Organised by the Stop the War Coalition as part of a series of global events to mark four years since the invasion of Iraq, the assembly brought together over 1,000 delegates from trade unions, schools and colleges, stop the war groups, Muslim organisations and other campaign groups to hold “the debate that parliament won’t have”.

The assembly was addressed by a number of MPs as well as leading figures from the anti-war movement. Delegates also spoke from the floor.

Fakey, a part-time student from Glasgow, was one of about 20 people who came to the assembly from the city. He told Socialist Worker that he had been on several anti-war demos but had only recently got involved in the stop the war group in Glasgow. He said that he was really impressed with the People’s Assembly.

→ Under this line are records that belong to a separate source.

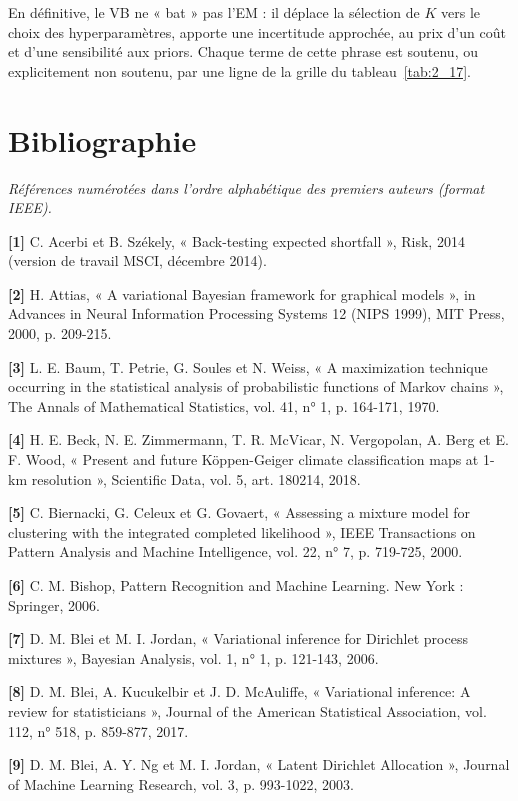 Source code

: En définitive, le VB ne « bat » pas l'EM : il déplace la sélection de $K$ vers le choix des hyperparamètres, apporte une incertitude approchée, au prix d'un coût et d'une sensibilité aux priors. Chaque terme de cette phrase est soutenu, ou explicitement non soutenu, par une ligne de la grille du tableau~\ref{tab:2_17}.


\chapter*{Bibliographie}
\emph{Références numérotées dans l’ordre alphabétique des premiers auteurs (format IEEE).}

\textbf{[1]  }C. Acerbi et B. Székely, « Back-testing expected shortfall », Risk, 2014 (version de travail MSCI, décembre 2014).

\textbf{[2]  }H. Attias, « A variational Bayesian framework for graphical models », in Advances in Neural Information Processing Systems 12 (NIPS 1999), MIT Press, 2000, p. 209-215.

\textbf{[3]  }L. E. Baum, T. Petrie, G. Soules et N. Weiss, « A maximization technique occurring in the statistical analysis of probabilistic functions of Markov chains », The Annals of Mathematical Statistics, vol. 41, n° 1, p. 164-171, 1970.

\textbf{[4]  }H. E. Beck, N. E. Zimmermann, T. R. McVicar, N. Vergopolan, A. Berg et E. F. Wood, « Present and future Köppen-Geiger climate classification maps at 1-km resolution », Scientific Data, vol. 5, art. 180214, 2018.

\textbf{[5]  }C. Biernacki, G. Celeux et G. Govaert, « Assessing a mixture model for clustering with the integrated completed likelihood », IEEE Transactions on Pattern Analysis and Machine Intelligence, vol. 22, n° 7, p. 719-725, 2000.

\textbf{[6]  }C. M. Bishop, Pattern Recognition and Machine Learning. New York : Springer, 2006.

\textbf{[7]  }D. M. Blei et M. I. Jordan, « Variational inference for Dirichlet process mixtures », Bayesian Analysis, vol. 1, n° 1, p. 121-143, 2006.

\textbf{[8]  }D. M. Blei, A. Kucukelbir et J. D. McAuliffe, « Variational inference: A review for statisticians », Journal of the American Statistical Association, vol. 112, n° 518, p. 859-877, 2017.

\textbf{[9]  }D. M. Blei, A. Y. Ng et M. I. Jordan, « Latent Dirichlet Allocation », Journal of Machine Learning Research, vol. 3, p. 993-1022, 2003.


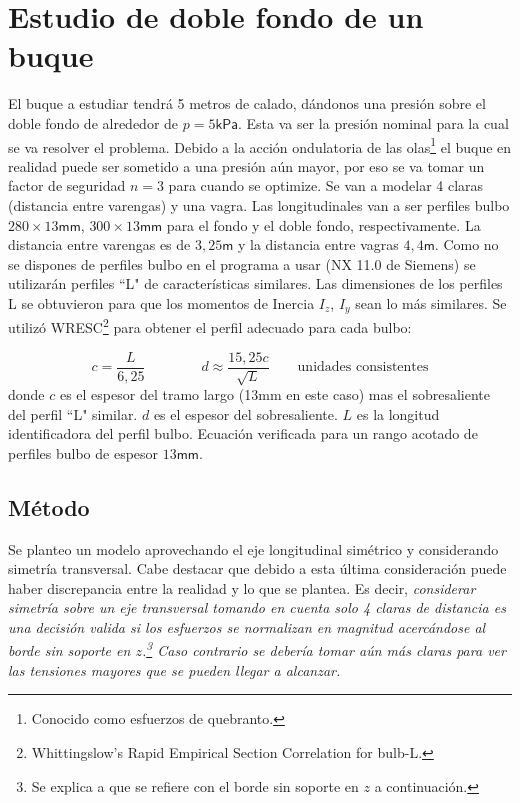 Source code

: \documentclass[onecolumn,10pt,titlepage]{article}
\newcommand{\unit}[1]{\textsf{#1}}
\newcommand{\milli}{\unit{m}}
\newcommand{\meter}{\unit{m}}
\newcommand{\pascal}{\unit{Pa}}
\newcommand{\kilo}{\unit{k}}
\newcommand{\si}[1]{#1}
\newcommand{\SI}[2]{#1\si{#2}}
\begin{document}
\section{Estudio de doble fondo de un buque}
El buque a estudiar tendrá 5 metros de calado, dándonos una presión sobre el doble fondo de alrededor de $p=5 \si{\kilo \pascal}$. Esta va ser la presión nominal para la cual se va resolver el problema. Debido a la acción ondulatoria de las olas\footnote{Conocido como esfuerzos de quebranto.} el buque en realidad puede ser sometido a una presión aún mayor, por eso se va tomar un factor de seguridad $n=3$ para cuando se optimize. Se van a modelar 4 claras (distancia entre varengas) y una vagra. Las longitudinales van a ser perfiles bulbo $280\times13\si{\milli \meter}$, $300\times 13 \si{\milli \meter}$ para el fondo y el doble fondo, respectivamente. La distancia entre varengas es de $3,25\si{\meter}$ y la distancia entre vagras $4,4\si{\meter}$. Como no se dispones de perfiles bulbo en el programa a usar (NX 11.0 de Siemens) se utilizarán perfiles ``L"{} de características similares. Las dimensiones de los perfiles L se obtuvieron para que los momentos de Inercia $I_z$, $I_y$ sean lo más similares. Se utilizó WRESC\footnote{Whittingslow's Rapid Empirical Section Correlation for bulb-L.} para obtener el perfil adecuado para cada bulbo:

\begin{equation} \label{eq:WREC}
c = \frac{L}{6,25}  \qquad\qquad d \approx \frac{15,25c}{\sqrt{L}} \qquad \textrm{unidades consistentes}
\end{equation}
donde $c$ es el espesor del tramo largo (\SI{13}{\milli \meter} en este caso) mas el sobresaliente del perfil ``L"{} similar. $d$ es el espesor del sobresaliente. $L$ es la longitud identificadora del perfil bulbo. Ecuación verificada para un rango acotado de perfiles bulbo de espesor $13\si{\milli\meter}$.


\subsection{Método}
Se planteo un modelo aprovechando el eje longitudinal simétrico y considerando simetría transversal. Cabe destacar que debido a esta última consideración puede haber discrepancia entre la realidad y lo que se plantea. Es decir, \emph{considerar simetría sobre un eje transversal tomando en cuenta solo 4 claras de distancia es una decisión valida si los esfuerzos se normalizan en magnitud acercándose al borde sin soporte en $z$.\footnote{Se explica a que se refiere con el borde sin soporte en $z$ a continuación.} Caso contrario se debería tomar aún más claras para ver las tensiones mayores que se pueden llegar a alcanzar.}
\end{document}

“It’s great to see such a broad range of opinion united in pushing forward against the occupation of Iraq.

“I think the next task for the movement is to stop an attack on Iran,” he added.

Asim Haneef from Croydon told Socialist Worker, “I really like the idea that we can come together at this assembly and have a voice.

“If you look at the opinion polls, most people in Britain are against the war and against Trident but the government goes ahead with these things regardless.

There were three sessions at the assembly – on Iraq, on Iran, and on foreign policy after Blair.

Many delegates from the floor joined calls for the withdrawal of British troops from Iraq.

Katy Clark Labour MP for North Ayrshire and Arran told the assembly that being against the war was one of the reasons she was selected by Labour party members in Ayrshire as their candidate. She said, “We have no military role to play in Iraq and should get out.”

Many delegates and platform speakers warned of the impending threat of a military attack on Iran by the US or one of its proxies. Speakers also condemned the recent parliamentary vote to renew the Trident nuclear weapons system.

Michael Meacher MP told delegates, “We should establish our own agenda of peace – not the George Bush agenda of a ‘war on terror’. This is a bogus war – a cover for extending US power across the globe.”

Nazira, a delegate from Newham Unison union branch, told the assembly, “I left Iran when I was 16. Many of us have suffered under the Iranian government.

“But there is no excuse for an attack on Iran.

“The threat to Iran is not about atomic weapons – it is about the US showing they are the only world power, and it is about oil.

“It is important that trade unions do whatever they can to stop an attack on Iran – petitions, lobbying MPs, strikes, demonstrations.”

The assembly voted to adopt resolutions from the three sessions. The resolution on Iran called for mass civil disobedience in the event of an attack.

Chris Nineham, an officer of the Stop the War Coalition, said, “If there is an attack on Iran, we will call civil disobedience in every community, walkouts in every school, protests and strikes in every workplace.

“If Bush bombs Iran, we should bring this country to a standstill – and we are asking everyone to prepare for this escalation.”

John Rees, secretary of Respect, spoke in the final session of the assembly. He argued that the key question for the future of war and the future of the movement is the balance of forces, pointing out that currently the anti-war movement is on the advance and the warmongers are retreating.

Delegates applauded as he said that the anti-war movement in Britain needs to “break the link between this government and US foreign policy.”